Reputation: 1751
I have a scenario where one of our services exposes WCF hosts that receive callbacks from an external service.
These hosts are dynamically created and there may be hundreds of them. I need to ensure that they are all up and running on the node before the node starts receiving requests so they don't receive failures, this is critical.
Is there a way to ensure that the service doesn't receive requests until I say it's ready? In cloud services I could do this by containing all this code within the OnStart method.
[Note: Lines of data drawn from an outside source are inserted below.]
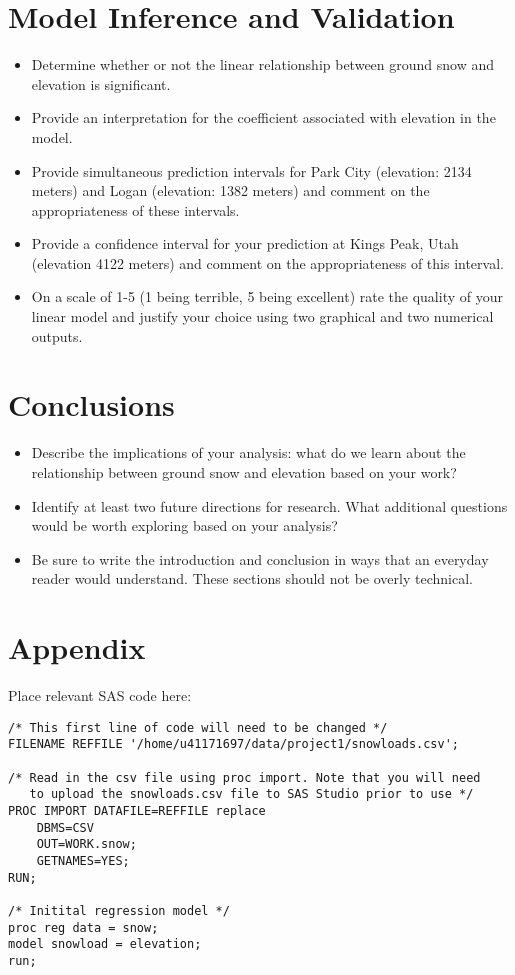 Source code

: \documentclass[11pt]{article}
\begin{document}
\section{Model Inference and Validation}
\begin{itemize}
\item Determine whether or not the linear relationship between ground snow and elevation is significant. 
\item Provide an interpretation for the coefficient associated with elevation in the model. 
\item Provide simultaneous prediction intervals for Park City (elevation: 2134 meters) and Logan (elevation: 1382 meters) and comment on the appropriateness of these intervals. 
\item Provide a confidence interval for your prediction at Kings Peak, Utah (elevation 4122 meters) and comment on the appropriateness of this interval. 
\item On a scale of 1-5 (1 being terrible, 5 being excellent) rate the quality of your linear model and justify your choice using two graphical and two numerical outputs. 
\end{itemize}

\section{Conclusions}
\begin{itemize}
\item Describe the implications of your analysis: what do we learn about the relationship between ground snow and elevation based on your work?
\item Identify at least two future directions for research. What additional questions would be worth exploring based on your analysis? 
\item Be sure to write the introduction and conclusion in ways that an everyday reader would understand. These sections should not be overly technical. 
\end{itemize}

  


\appendix
\section{Appendix}
Place relevant SAS code here:

\begin{verbatim}
/* This first line of code will need to be changed */
FILENAME REFFILE '/home/u41171697/data/project1/snowloads.csv';

/* Read in the csv file using proc import. Note that you will need
   to upload the snowloads.csv file to SAS Studio prior to use */ 
PROC IMPORT DATAFILE=REFFILE replace
	DBMS=CSV
	OUT=WORK.snow;
	GETNAMES=YES;
RUN;

/* Initital regression model */
proc reg data = snow;
model snowload = elevation;
run;

\end{verbatim}
\end{document}
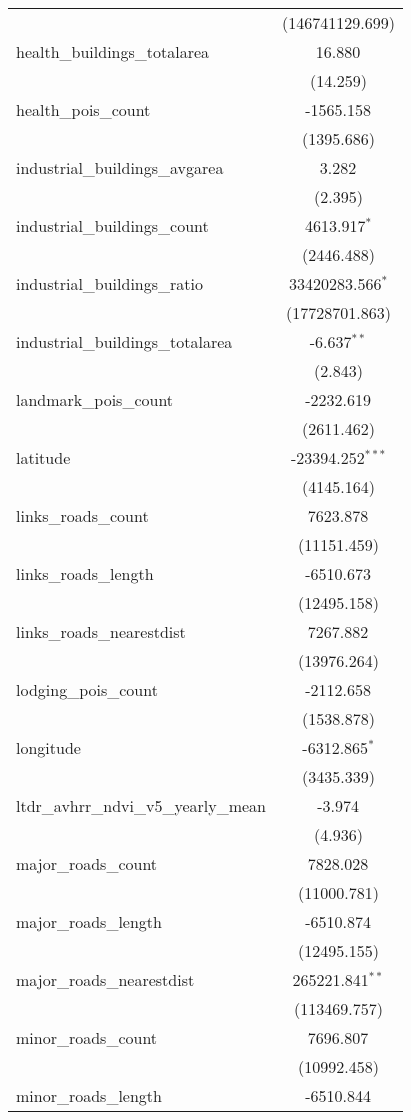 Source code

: \begin{table}[!htbp]
\begin{tabular}{@{\extracolsep{5pt}}lc}
  & (146741129.699) \\
 health_buildings_totalarea & 16.880$^{}$ \\
  & (14.259) \\
 health_pois_count & -1565.158$^{}$ \\
  & (1395.686) \\
 industrial_buildings_avgarea & 3.282$^{}$ \\
  & (2.395) \\
 industrial_buildings_count & 4613.917$^{*}$ \\
  & (2446.488) \\
 industrial_buildings_ratio & 33420283.566$^{*}$ \\
  & (17728701.863) \\
 industrial_buildings_totalarea & -6.637$^{**}$ \\
  & (2.843) \\
 landmark_pois_count & -2232.619$^{}$ \\
  & (2611.462) \\
 latitude & -23394.252$^{***}$ \\
  & (4145.164) \\
 links_roads_count & 7623.878$^{}$ \\
  & (11151.459) \\
 links_roads_length & -6510.673$^{}$ \\
  & (12495.158) \\
 links_roads_nearestdist & 7267.882$^{}$ \\
  & (13976.264) \\
 lodging_pois_count & -2112.658$^{}$ \\
  & (1538.878) \\
 longitude & -6312.865$^{*}$ \\
  & (3435.339) \\
 ltdr_avhrr_ndvi_v5_yearly_mean & -3.974$^{}$ \\
  & (4.936) \\
 major_roads_count & 7828.028$^{}$ \\
  & (11000.781) \\
 major_roads_length & -6510.874$^{}$ \\
  & (12495.155) \\
 major_roads_nearestdist & 265221.841$^{**}$ \\
  & (113469.757) \\
 minor_roads_count & 7696.807$^{}$ \\
  & (10992.458) \\
 minor_roads_length & -6510.844$^{}$ \\

\end{tabular}
\end{table}
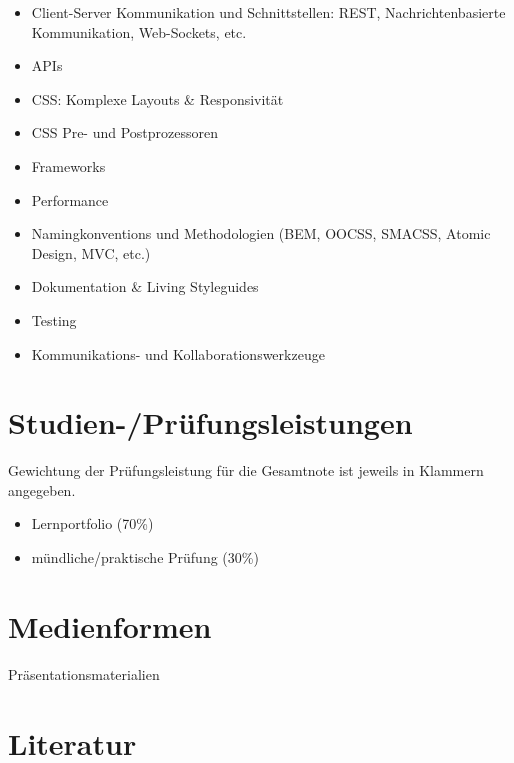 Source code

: \begin{itemize}
\tightlist
\item
  Client-Server Kommunikation und Schnittstellen: REST,
  Nachrichtenbasierte Kommunikation, Web-Sockets, etc.
\item
  APIs
\item
  CSS: Komplexe Layouts \& Responsivität
\item
  CSS Pre- und Postprozessoren
\item
  Frameworks
\item
  Performance
\item
  Namingkonventions und Methodologien (BEM, OOCSS, SMACSS, Atomic
  Design, MVC, etc.)
\item
  Dokumentation \& Living Styleguides
\item
  Testing
\item
  Kommunikations- und Kollaborationswerkzeuge
\end{itemize}

\section*{Studien-/Prüfungsleistungen\label{/mi-2017/modulbeschreibungen-master/MA_WTW_Modul_Web-Technologien}}\label{studien-pruxfcfungsleistungenpathlabelmi-2017modulbeschreibungen-mastermaux5fwtwux5fmodulux5fweb-technologien}

Gewichtung der Prüfungsleistung für die Gesamtnote ist jeweils in
Klammern angegeben.

\begin{itemize}
\tightlist
\item
  Lernportfolio (70\%)
\item
  mündliche/praktische Prüfung (30\%)
\end{itemize}

\section*{Medienformen\label{/mi-2017/modulbeschreibungen-master/MA_WTW_Modul_Web-Technologien}}\label{medienformenpathlabelmi-2017modulbeschreibungen-mastermaux5fwtwux5fmodulux5fweb-technologien}

Präsentationsmaterialien

\section*{Literatur\label{/mi-2017/modulbeschreibungen-master/MA_WTW_Modul_Web-Technologien}}\label{literaturpathlabelmi-2017modulbeschreibungen-mastermaux5fwtwux5fmodulux5fweb-technologien}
My initial thought is that I might be able to bootstrap this before I open the communication listener - in the hope that the fabric manager only sends requests once this has been done, but I can't find any information on how this lifetime is handled.
Upvotes: 0
Views: 142
Reputation: 9050
There's no "fabric manager" that controls network traffic between your services within the cluster. If your service is up, clients or other services inside the cluster can choose to try to connect to it if they know its address. With that in mind, there are two things you have control over here:
The first is whether or not your service's endpoint is discoverable by other services or clients. This is the point at which your service endpoint is registered with Service Fabric's Naming Service, which occurs when your ICommunicationListener.OpenAsync method returns. At that point, the service endpoint is registered and others can discover it and attempt to connect to it. Of course you don't have to use the Naming Service or the ICommunicationListener pattern if you don't want to; your service can open up an endpoint whenever it feels like it, but if you don't register it with the Naming Service, you'll have to come up with your own service discovery mechanism.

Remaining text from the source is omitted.